By default tox uses pip to install packages, both the package-under-test and any dependencies you specify in tox.ini. You can fully customize tox's install-command through the testenv-specific install_command=ARGV setting. For instance, to use pip's --find-links and --no-index options to specify an alternative source for your dependencies:
[testenv]
install_command = pip install --pre --find-links https://packages.example.com --no-index {opts} {packages}
New in version 0.9.
To force tox to recreate a (particular) virtual environment:
tox --recreate -e py27
would trigger a complete reinstallation of the existing py27 environment (or create it afresh if it doesn't exist).
New in version 2.0.
By default tox will only pass the PATH environment variable (and on windows SYSTEMROOT and PATHEXT) from the tox invocation to the test environments. If you want to pass down additional environment variables you can use the passenv option:
[testenv] passenv = LANG
When your test commands execute they will execute with the same LANG setting as the one with which tox was invoked.
New in version 1.0.
If you need to set an environment variable like PYTHONPATH you can use the setenv directive:
[testenv]
setenv = PYTHONPATH = {toxinidir}/subdir
When your test commands execute they will execute with a PYTHONPATH setting that will lead Python to also import from the subdir below the directory where your tox.ini file resides.
New in version 1.6.2.
By default, tox sets PYTHONHASHSEED for test commands to a random integer generated when tox is invoked. This mimics Python's hash randomization enabled by default starting in Python 3.3. To aid in reproducing test failures, tox displays the value of PYTHONHASHSEED in the test output.

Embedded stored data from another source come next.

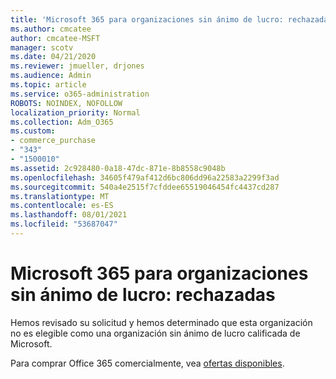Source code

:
```yaml
---
title: 'Microsoft 365 para organizaciones sin ánimo de lucro: rechazadas'
ms.author: cmcatee
author: cmcatee-MSFT
manager: scotv
ms.date: 04/21/2020
ms.reviewer: jmueller, drjones
ms.audience: Admin
ms.topic: article
ms.service: o365-administration
ROBOTS: NOINDEX, NOFOLLOW
localization_priority: Normal
ms.collection: Adm_O365
ms.custom:
- commerce_purchase
- "343"
- "1500010"
ms.assetid: 2c928480-0a18-47dc-871e-8b8558c9048b
ms.openlocfilehash: 34605f479af412d6bc806dd96a22583a2299f3ad
ms.sourcegitcommit: 540a4e2515f7cfddee65519046454fc4437cd287
ms.translationtype: MT
ms.contentlocale: es-ES
ms.lasthandoff: 08/01/2021
ms.locfileid: "53687047"
---
```

# <a name="microsoft-365-for-nonprofits---declined"></a>Microsoft 365 para organizaciones sin ánimo de lucro: rechazadas

Hemos revisado su solicitud y hemos determinado que esta organización no es elegible como una organización sin ánimo de lucro calificada de Microsoft.
  
Para comprar Office 365 comercialmente, vea [ofertas disponibles](https://portal.office.com/AdminPortal/Home).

You can tell tox to use an explicit hash seed value via the --hashseed command-line option to tox. You can also override the hash seed value per test environment in tox.ini as follows:
[testenv] setenv = PYTHONHASHSEED = 100
If you wish to disable this feature, you can pass the command line option --hashseed=noset when tox is invoked. You can also disable it from the tox.ini by setting PYTHONHASHSEED = 0 as described above.
WARNING:
In some cases, you may want to ignore a command exit code. For example:
[testenv:py27] commands = coverage erase
{envbindir}/python setup.py develop
coverage run -p setup.py test
coverage combine
- coverage html
{envbindir}/flake8 loads
By using the - prefix, similar to a make recipe line, you can ignore the exit code for that command.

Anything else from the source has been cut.